Чтение онлайн

ЖАНРЫ

Закат Европы. Том 2. Всемирно-исторические перспективы
Шрифт:

Фундаментальное понятие всяких живых нравов – честь. Все остальное- верность, покорность, храбрость, рыцарственность, владение собой, решимость- собрано в ней. И честь- вопрос крови, а не рассудка. Здесь не раздумывают: кто раздумывает, уже бесчестен. Потерять честь – значит быть уничтоженным для жизни, времени, истории. Честь сословия, семьи, мужчины и женщины, народа и отчизны, честь крестьянина, солдата, даже бандита: честь означает, что жизнь в данной личности чего-то стоит, что она обладает историческим рангом, выделенностью, знатностью. Она так же принадлежит к направленному времени, как грех – к вневременному пространству. Наличие чести в крови – все равно что обладание расой Противоположность тому терситовские467 натуры, грязные душонки, чернь. «Хоть потопчи, да жизнь сохрани». Снести оскорбление, забыть поражение, заскулить перед врагами- все это говорит о жизни, сделавшейся нестоящей и излишней, в которой, однако, нет ничего общего со священнической моралью, которая не цепляется за жизнь, сделавшуюся к тому же столь заподозренной, но вообще от нее абстрагируется, а с ней – и от чести.

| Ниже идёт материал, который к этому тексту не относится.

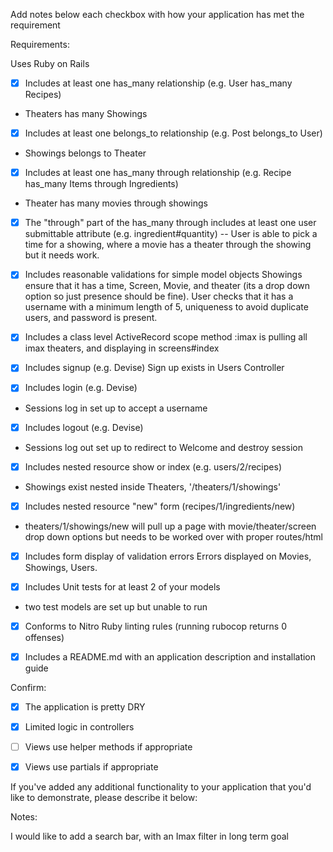 Add notes below each checkbox with how your application has met the requirement

Requirements:

 Uses Ruby on Rails
- [x] Includes at least one has_many relationship (e.g. User has_many Recipes)
- Theaters has many Showings

- [x] Includes at least one belongs_to relationship (e.g. Post belongs_to User)
- Showings belongs to Theater

- [x] Includes at least one has_many through relationship (e.g. Recipe has_many
    Items through Ingredients)
- Theater has many movies through showings

- [x] The "through" part of the has_many through includes at least one user
    submittable attribute (e.g. ingredient#quantity)
    -- User is able to pick a time for a showing, where a movie has a theater through the showing but it needs work.

- [x] Includes reasonable validations for simple model objects
  Showings ensure that it has a time, Screen, Movie, and theater (its a drop down option so just presence should be fine). User checks that it has a username with a minimum length of 5, uniqueness to avoid duplicate users, and password is present.

- [x] Includes a class level ActiveRecord scope method
  :imax is pulling all imax theaters, and displaying in screens#index
- [x] Includes signup (e.g. Devise)
  Sign up exists in Users Controller

- [x] Includes login (e.g. Devise)
- Sessions log in set up to accept a username

- [x] Includes logout (e.g. Devise)
- Sessions log out set up to redirect to Welcome and destroy session

- [x] Includes nested resource show or index (e.g. users/2/recipes)
- Showings exist nested inside Theaters, '/theaters/1/showings'

- [x] Includes nested resource "new" form (recipes/1/ingredients/new)
- theaters/1/showings/new will pull up a page with movie/theater/screen drop down options but needs to be worked over with proper routes/html

- [x] Includes form display of validation errors
Errors displayed on Movies, Showings, Users.

- [x] Includes Unit tests for at least 2 of your models
 - two test models are set up but unable to run

- [x] Conforms to Nitro Ruby linting rules (running rubocop returns 0 offenses)

- [X] Includes a README.md with an application description and installation guide

Confirm:

- [x] The application is pretty DRY

- [x] Limited logic in controllers

- [ ] Views use helper methods if appropriate

- [x] Views use partials if appropriate


If you've added any additional functionality to your application that you'd like to demonstrate, please describe it below:


Notes:

I would like to add a search bar, with an Imax filter in long term goal
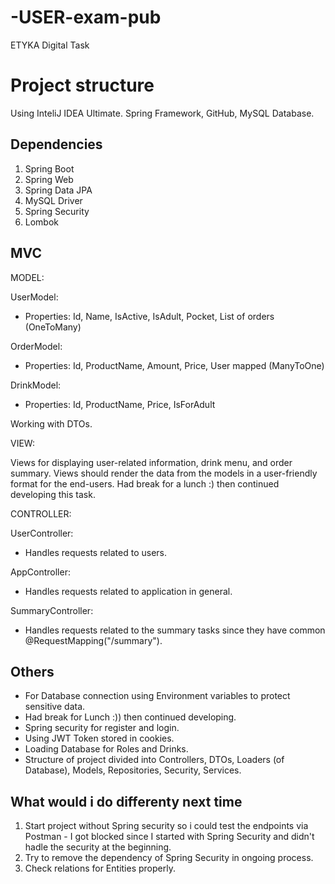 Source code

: # -USER-exam-pub
ETYKA Digital Task

# Project structure

Using InteliJ IDEA Ultimate. Spring Framework, GitHub, MySQL Database. 

## Dependencies

1) Spring Boot
2) Spring Web
3) Spring Data JPA
4) MySQL Driver
5) Spring Security
6) Lombok

## MVC

MODEL:

UserModel:
- Properties: Id, Name, IsActive, IsAdult, Pocket, List of orders (OneToMany)

OrderModel:
- Properties: Id, ProductName, Amount, Price, User mapped (ManyToOne)

DrinkModel:
- Properties: Id, ProductName, Price, IsForAdult

Working with DTOs.

VIEW:

Views for displaying user-related information, drink menu, and order summary.
Views should render the data from the models in a user-friendly format for the end-users.
Had break for a lunch :) then continued developing this task.

CONTROLLER:

UserController:
- Handles requests related to users.

AppController:
- Handles requests related to application in general.

SummaryController:
- Handles requests related to the summary tasks since they have common @RequestMapping("/summary").

## Others

- For Database connection using Environment variables to protect sensitive data.
- Had break for Lunch :)) then continued developing.
- Spring security for register and login.
- Using JWT Token stored in cookies. 
- Loading Database for Roles and Drinks.
- Structure of project divided into Controllers, DTOs, Loaders (of Database), Models, Repositories, Security, Services.

## What would i do differenty next time

1) Start project without Spring security so i could test the endpoints via Postman - I got blocked since I started with Spring Security and didn't hadle the security at the beginning.
2) Try to remove the dependency of Spring Security in ongoing process.
3) Check relations for Entities properly.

Мы уже говорили' всякое нравственное действие – это в глубочайшем смысле аскеза и умерщвление существования. Именно потому оно находится вне жизни и исторического мира.

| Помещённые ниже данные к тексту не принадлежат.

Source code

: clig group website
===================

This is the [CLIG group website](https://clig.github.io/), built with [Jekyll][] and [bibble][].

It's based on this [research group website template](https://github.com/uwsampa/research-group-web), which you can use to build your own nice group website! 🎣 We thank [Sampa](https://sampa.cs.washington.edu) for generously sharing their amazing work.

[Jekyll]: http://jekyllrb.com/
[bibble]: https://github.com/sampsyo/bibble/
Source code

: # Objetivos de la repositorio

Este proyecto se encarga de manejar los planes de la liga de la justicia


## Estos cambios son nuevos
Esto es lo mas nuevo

Но здесь следует заранее условиться о том, что только и придает мировой истории в поздние времена великих культур и начинающейся цивилизации их красочное богатство, а событиям символическую глубину. Прасословия знать и духовенство – это чистейшее выражение обеих сторон жизни, однако не единственное. Еще на очень ранней стадии, многократно предвещаемые в примитивную эпоху, наружу прорываются и иные потоки бытия и связи бодрствования, в которых символика времени и пространства достигает живого выражения, и лишь вместе с теми, первыми, они образуют ту целостную полноту, которую мы называем социальным членением или обществом.

Духовенство микрокосмично и животно, знать космична и растительна- отсюда ее глубокая связь с землей. Она сама есть растение, прочно укорененное в земле, привязанное к почве, и в том числе и поэтому она – возвысившееся крестьянство. Из этого рода связанности произошла идея собственности, совершенно чуждая микрокосму как таковому, свободно двигающемуся в пространстве. Собственность – это прачувство, это не понятие, и оно принадлежит времени, истории и судьбе, а не пространс гву и причинности. Его невозможно обосновать, однако оно налицо*.

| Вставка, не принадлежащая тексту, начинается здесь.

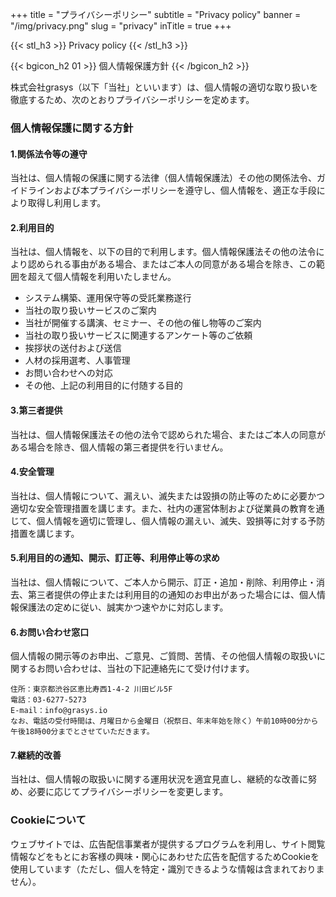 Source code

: +++
title = "プライバシーポリシー"
subtitle = "Privacy policy"
banner = "/img/privacy.png"
slug = "privacy"
inTitle = true
+++

{{< stl_h3 >}}
Privacy policy
{{< /stl_h3 >}}

{{< bgicon_h2 01 >}}
個人情報保護方針
{{< /bgicon_h2 >}}

株式会社grasys（以下「当社」といいます）は、個人情報の適切な取り扱いを徹底するため、次のとおりプライバシーポリシーを定めます。

### 個人情報保護に関する方針

#### 1.関係法令等の遵守
当社は、個人情報の保護に関する法律（個人情報保護法）その他の関係法令、ガイドラインおよび本プライバシーポリシーを遵守し、個人情報を、適正な手段により取得し利用します。

#### 2.利用目的
当社は、個人情報を、以下の目的で利用します。個人情報保護法その他の法令により認められる事由がある場合、またはご本人の同意がある場合を除き、この範囲を超えて個人情報を利用いたしません。

* システム構築、運用保守等の受託業務遂行
* 当社の取り扱いサービスのご案内
* 当社が開催する講演、セミナー、その他の催し物等のご案内
* 当社の取り扱いサービスに関連するアンケート等のご依頼
* 挨拶状の送付および送信
* 人材の採用選考、人事管理
* お問い合わせへの対応
* その他、上記の利用目的に付随する目的

#### 3.第三者提供
当社は、個人情報保護法その他の法令で認められた場合、またはご本人の同意がある場合を除き、個人情報の第三者提供を行いません。

#### 4.安全管理
当社は、個人情報について、漏えい、滅失または毀損の防止等のために必要かつ適切な安全管理措置を講じます。また、社内の運営体制および従業員の教育を通じて、個人情報を適切に管理し、個人情報の漏えい、滅失、毀損等に対する予防措置を講じます。

#### 5.利用目的の通知、開示、訂正等、利用停止等の求め
当社は、個人情報について、ご本人から開示、訂正・追加・削除、利用停止・消去、第三者提供の停止または利用目的の通知のお申出があった場合には、個人情報保護法の定めに従い、誠実かつ速やかに対応します。

#### 6.お問い合わせ窓口
個人情報の開示等のお申出、ご意見、ご質問、苦情、その他個人情報の取扱いに関するお問い合わせは、当社の下記連絡先にて受け付けます。

	住所：東京都渋谷区恵比寿西1-4-2 川田ビル5F
	電話：03-6277-5273
	E-mail：info@grasys.io
	なお、電話の受付時間は、月曜日から金曜日（祝祭日、年末年始を除く）午前10時00分から午後18時00分までとさせていただきます。

#### 7.継続的改善
当社は、個人情報の取扱いに関する運用状況を適宜見直し、継続的な改善に努め、必要に応じてプライバシーポリシーを変更します。

### Cookieについて
ウェブサイトでは、広告配信事業者が提供するプログラムを利用し、サイト閲覧情報などをもとにお客様の興味・関心にあわせた広告を配信するためCookieを使用しています（ただし、個人を特定・識別できるような情報は含まれておりません）。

* Напротив, его возможно опровергнуть, и это довольно часто делалось в китайской, античной, индийской и западноевропейской философии, однако собственности это не отменяет

«Имение» начинается с растения и продолжается в истории высшего человека до тех пор, пока в нем есть растительное, есть раса. Поэтому собственность в наиболее непосредственном ее значении- это земельная собственность, и стремление к тому, чтобы превратить нажитое в землю и почву, всегда есть свидетельство человека доброй породы. Растение владеет почвой, в которой оно коренится. Она является его собственностью**,

** Куда новее и гораздо меньшей символической силой заряжено владение движимыми предметами – пищей, утварью, оружием, широко распространенное также и в животном мире Напротив того, гнездо – растительная собственность птицы

которую оно обороняет с отчаянностью всего своего существования- против чуждых ростков, против превосходящих мощью соседних растений, против всей природы. Так птица защищает гнездо, в котором высиживает птенцов. Наиболее ожесточенные битвы за собственность разворачиваются не в поздние времена высоких культур и не между богатыми и бедными – за движимое имущество, но здесь, в начале растительного царства. Кто ощущает в лесу, как вокруг него день и ночь идет молчаливая, не знающая пощады схватка за почву, того охватывает ужас от глубины этого импульса, почти неотличимого от жизни. Здесь происходит длящаяся годами, вязкая, ожесточенная борьба, безнадежное сопротивление слабых сильным, продолжающееся столь долго, что сломленным оказывается также и победитель, трагедии наподобие тех, которые повторяются лишь у наиболее изначального человечества, когда старинный крестьянский род сгоняют с родного клочка земли, изгоняют из гнезда, или же деньги в самом прямом смысле слова отрывают от почвы аристократическое семейство*.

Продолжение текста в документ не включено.